**WHAT YOU WILL DO**
Each line of the material that mentions the word "other" is to be copied.

%%

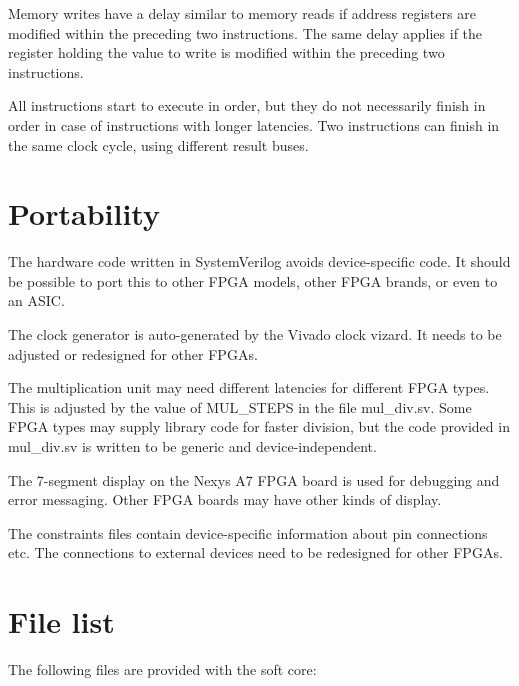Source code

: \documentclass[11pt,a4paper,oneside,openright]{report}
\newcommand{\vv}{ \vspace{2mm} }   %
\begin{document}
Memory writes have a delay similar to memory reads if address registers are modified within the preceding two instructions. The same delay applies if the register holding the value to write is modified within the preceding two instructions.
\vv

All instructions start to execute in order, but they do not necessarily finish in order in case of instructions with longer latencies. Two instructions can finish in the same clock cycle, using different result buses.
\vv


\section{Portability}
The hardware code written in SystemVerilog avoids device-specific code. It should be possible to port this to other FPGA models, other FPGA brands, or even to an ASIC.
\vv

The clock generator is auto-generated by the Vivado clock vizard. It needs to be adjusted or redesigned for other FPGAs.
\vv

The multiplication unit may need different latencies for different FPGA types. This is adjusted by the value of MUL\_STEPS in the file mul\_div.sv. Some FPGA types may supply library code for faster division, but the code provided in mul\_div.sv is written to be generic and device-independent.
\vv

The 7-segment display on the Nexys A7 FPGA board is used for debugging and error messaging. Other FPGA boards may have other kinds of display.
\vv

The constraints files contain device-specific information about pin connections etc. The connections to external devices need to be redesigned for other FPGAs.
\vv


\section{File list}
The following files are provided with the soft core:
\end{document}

%%

**PROBLEM SOLUTION**
The hardware code written in SystemVerilog avoids device-specific code. It should be possible to port this to other FPGA models, other FPGA brands, or even to an ASIC.
The clock generator is auto-generated by the Vivado clock vizard. It needs to be adjusted or redesigned for other FPGAs.
The 7-segment display on the Nexys A7 FPGA board is used for debugging and error messaging. Other FPGA boards may have other kinds of display.
The constraints files contain device-specific information about pin connections etc. The connections to external devices need to be redesigned for other FPGAs.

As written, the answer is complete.